Work instructions> Could you copy every line in the listing below that has the word "under"?
——
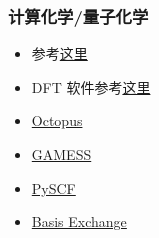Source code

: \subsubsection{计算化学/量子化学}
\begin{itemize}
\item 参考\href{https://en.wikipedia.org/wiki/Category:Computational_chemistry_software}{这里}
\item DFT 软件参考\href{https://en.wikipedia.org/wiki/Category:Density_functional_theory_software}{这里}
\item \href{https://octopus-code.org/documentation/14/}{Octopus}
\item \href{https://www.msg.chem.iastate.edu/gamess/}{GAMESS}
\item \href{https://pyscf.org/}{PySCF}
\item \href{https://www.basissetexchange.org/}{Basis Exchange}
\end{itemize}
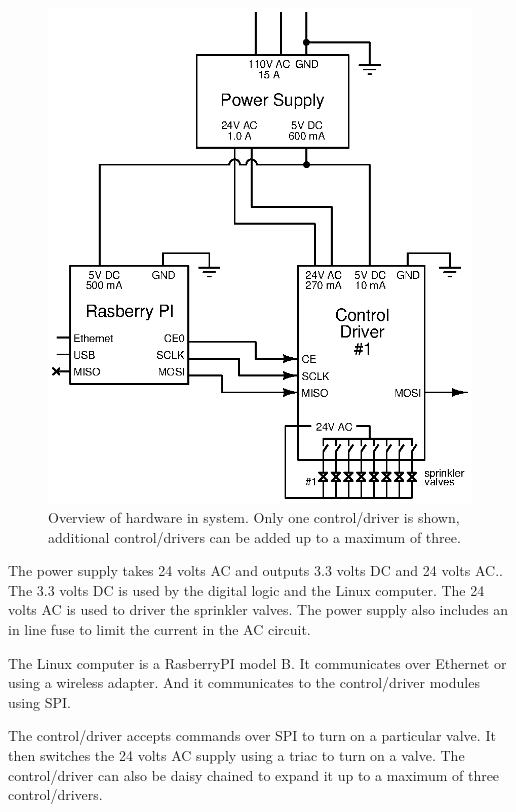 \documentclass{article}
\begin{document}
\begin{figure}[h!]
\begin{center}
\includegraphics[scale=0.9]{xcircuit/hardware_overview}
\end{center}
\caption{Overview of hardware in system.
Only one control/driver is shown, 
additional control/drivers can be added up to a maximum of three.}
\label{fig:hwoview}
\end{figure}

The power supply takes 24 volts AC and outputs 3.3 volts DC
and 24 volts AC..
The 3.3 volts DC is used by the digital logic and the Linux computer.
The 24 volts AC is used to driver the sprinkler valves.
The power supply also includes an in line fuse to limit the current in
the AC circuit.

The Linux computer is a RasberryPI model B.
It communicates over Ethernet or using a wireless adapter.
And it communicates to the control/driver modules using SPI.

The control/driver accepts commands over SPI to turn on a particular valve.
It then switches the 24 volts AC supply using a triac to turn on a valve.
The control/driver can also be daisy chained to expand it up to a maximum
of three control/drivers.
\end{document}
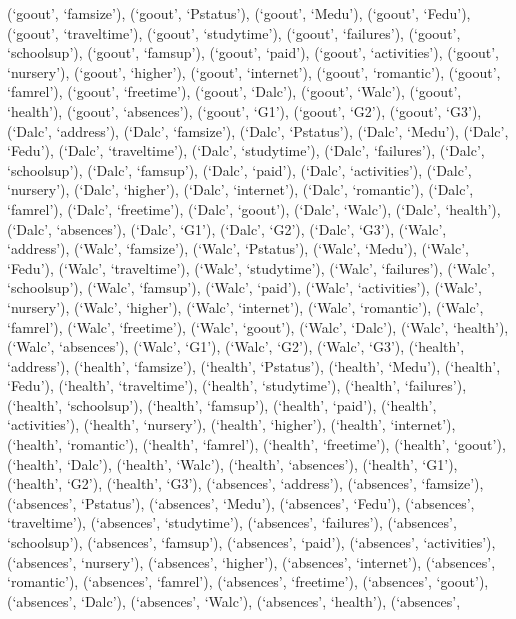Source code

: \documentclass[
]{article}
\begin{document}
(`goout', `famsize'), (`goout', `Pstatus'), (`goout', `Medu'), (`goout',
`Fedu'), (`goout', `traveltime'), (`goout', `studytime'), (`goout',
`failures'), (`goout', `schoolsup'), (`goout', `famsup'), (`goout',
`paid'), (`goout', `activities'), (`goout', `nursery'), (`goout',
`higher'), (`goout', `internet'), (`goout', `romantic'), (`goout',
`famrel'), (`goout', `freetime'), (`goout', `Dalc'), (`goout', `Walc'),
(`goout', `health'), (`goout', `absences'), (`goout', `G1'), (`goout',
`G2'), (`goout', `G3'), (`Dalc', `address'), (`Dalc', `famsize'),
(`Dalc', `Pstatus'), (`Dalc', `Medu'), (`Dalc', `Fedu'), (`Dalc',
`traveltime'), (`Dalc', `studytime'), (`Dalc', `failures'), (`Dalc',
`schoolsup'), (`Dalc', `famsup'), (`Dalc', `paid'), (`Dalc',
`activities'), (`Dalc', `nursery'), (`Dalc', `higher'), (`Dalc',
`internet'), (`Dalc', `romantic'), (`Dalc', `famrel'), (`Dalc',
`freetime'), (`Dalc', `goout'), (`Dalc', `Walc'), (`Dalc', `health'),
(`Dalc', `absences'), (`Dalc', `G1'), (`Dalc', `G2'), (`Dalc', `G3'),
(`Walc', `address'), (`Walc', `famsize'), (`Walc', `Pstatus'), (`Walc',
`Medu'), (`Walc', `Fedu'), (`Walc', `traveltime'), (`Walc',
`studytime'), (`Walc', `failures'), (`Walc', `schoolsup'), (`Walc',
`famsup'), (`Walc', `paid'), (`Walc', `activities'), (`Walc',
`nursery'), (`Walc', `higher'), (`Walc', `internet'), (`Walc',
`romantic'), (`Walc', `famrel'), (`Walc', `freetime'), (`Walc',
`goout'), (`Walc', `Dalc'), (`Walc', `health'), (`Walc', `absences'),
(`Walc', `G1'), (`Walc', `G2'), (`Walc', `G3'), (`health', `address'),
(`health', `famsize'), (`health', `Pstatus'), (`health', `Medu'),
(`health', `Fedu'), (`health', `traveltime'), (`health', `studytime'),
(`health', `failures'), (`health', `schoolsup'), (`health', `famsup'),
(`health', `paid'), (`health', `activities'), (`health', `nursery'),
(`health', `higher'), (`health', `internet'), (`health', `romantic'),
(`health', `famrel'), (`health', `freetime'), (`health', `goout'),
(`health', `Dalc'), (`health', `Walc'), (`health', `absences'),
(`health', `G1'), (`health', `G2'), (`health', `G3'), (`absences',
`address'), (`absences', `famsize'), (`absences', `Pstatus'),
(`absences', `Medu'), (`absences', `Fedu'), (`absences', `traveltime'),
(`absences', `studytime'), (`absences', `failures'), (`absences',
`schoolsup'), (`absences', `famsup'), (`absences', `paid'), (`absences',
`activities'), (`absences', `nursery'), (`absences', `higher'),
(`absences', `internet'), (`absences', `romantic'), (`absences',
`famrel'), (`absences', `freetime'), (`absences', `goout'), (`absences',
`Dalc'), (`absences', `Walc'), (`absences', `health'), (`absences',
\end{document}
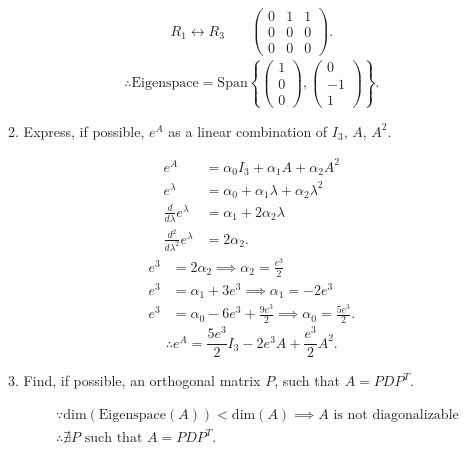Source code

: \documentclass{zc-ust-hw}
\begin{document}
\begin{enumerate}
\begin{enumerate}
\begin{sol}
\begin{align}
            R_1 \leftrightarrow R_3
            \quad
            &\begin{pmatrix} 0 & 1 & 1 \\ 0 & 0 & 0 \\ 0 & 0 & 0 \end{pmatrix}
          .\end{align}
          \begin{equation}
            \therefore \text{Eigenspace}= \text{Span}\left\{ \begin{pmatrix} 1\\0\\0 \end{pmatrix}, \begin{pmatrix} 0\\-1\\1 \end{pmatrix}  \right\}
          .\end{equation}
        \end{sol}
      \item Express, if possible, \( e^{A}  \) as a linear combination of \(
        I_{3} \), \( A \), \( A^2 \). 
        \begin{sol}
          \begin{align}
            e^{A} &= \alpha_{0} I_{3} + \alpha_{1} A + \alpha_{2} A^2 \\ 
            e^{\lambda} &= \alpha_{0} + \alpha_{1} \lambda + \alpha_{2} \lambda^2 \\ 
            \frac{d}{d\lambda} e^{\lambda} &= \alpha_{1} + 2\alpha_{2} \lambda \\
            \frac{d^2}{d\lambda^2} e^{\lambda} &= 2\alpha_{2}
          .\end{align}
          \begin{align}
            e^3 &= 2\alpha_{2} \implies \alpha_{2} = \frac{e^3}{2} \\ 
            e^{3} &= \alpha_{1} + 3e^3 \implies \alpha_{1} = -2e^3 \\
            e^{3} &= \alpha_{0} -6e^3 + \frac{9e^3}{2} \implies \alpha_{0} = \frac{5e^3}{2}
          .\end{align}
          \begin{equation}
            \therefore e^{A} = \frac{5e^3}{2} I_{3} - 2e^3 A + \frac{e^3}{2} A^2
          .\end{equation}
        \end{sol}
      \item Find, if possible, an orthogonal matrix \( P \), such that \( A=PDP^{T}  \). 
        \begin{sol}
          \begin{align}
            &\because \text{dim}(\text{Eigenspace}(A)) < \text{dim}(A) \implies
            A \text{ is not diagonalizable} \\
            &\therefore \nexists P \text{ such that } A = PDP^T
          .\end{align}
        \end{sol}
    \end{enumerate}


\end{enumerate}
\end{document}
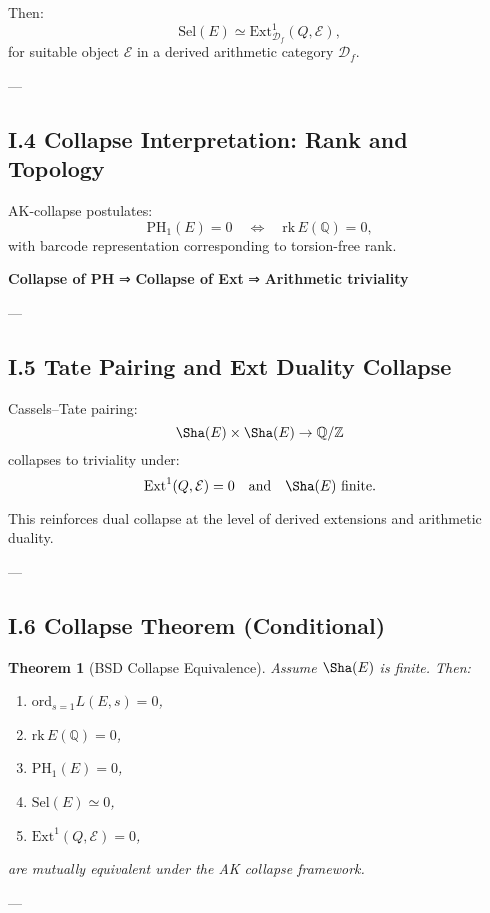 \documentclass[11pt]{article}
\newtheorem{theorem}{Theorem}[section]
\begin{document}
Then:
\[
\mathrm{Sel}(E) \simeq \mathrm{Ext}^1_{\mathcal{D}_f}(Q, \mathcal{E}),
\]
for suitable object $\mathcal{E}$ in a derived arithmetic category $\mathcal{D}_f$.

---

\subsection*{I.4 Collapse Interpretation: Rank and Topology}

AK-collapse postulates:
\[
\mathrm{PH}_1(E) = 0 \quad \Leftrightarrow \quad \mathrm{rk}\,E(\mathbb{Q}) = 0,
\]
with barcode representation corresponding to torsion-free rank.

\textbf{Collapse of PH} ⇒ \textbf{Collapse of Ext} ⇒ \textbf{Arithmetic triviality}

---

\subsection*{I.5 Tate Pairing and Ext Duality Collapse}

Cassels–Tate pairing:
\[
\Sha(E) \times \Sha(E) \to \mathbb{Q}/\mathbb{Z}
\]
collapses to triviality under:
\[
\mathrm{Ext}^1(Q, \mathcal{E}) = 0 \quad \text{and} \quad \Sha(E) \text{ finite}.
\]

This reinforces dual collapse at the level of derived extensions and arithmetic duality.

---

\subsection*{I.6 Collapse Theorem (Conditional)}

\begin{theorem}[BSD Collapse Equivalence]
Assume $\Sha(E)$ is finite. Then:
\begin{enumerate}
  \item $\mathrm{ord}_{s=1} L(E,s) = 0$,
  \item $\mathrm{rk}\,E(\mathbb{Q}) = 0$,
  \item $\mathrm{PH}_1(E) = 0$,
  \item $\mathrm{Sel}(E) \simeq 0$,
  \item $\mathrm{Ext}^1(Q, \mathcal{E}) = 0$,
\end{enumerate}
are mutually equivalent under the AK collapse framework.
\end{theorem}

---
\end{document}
——
The completed task>
collapses to triviality under:
are mutually equivalent under the AK collapse framework.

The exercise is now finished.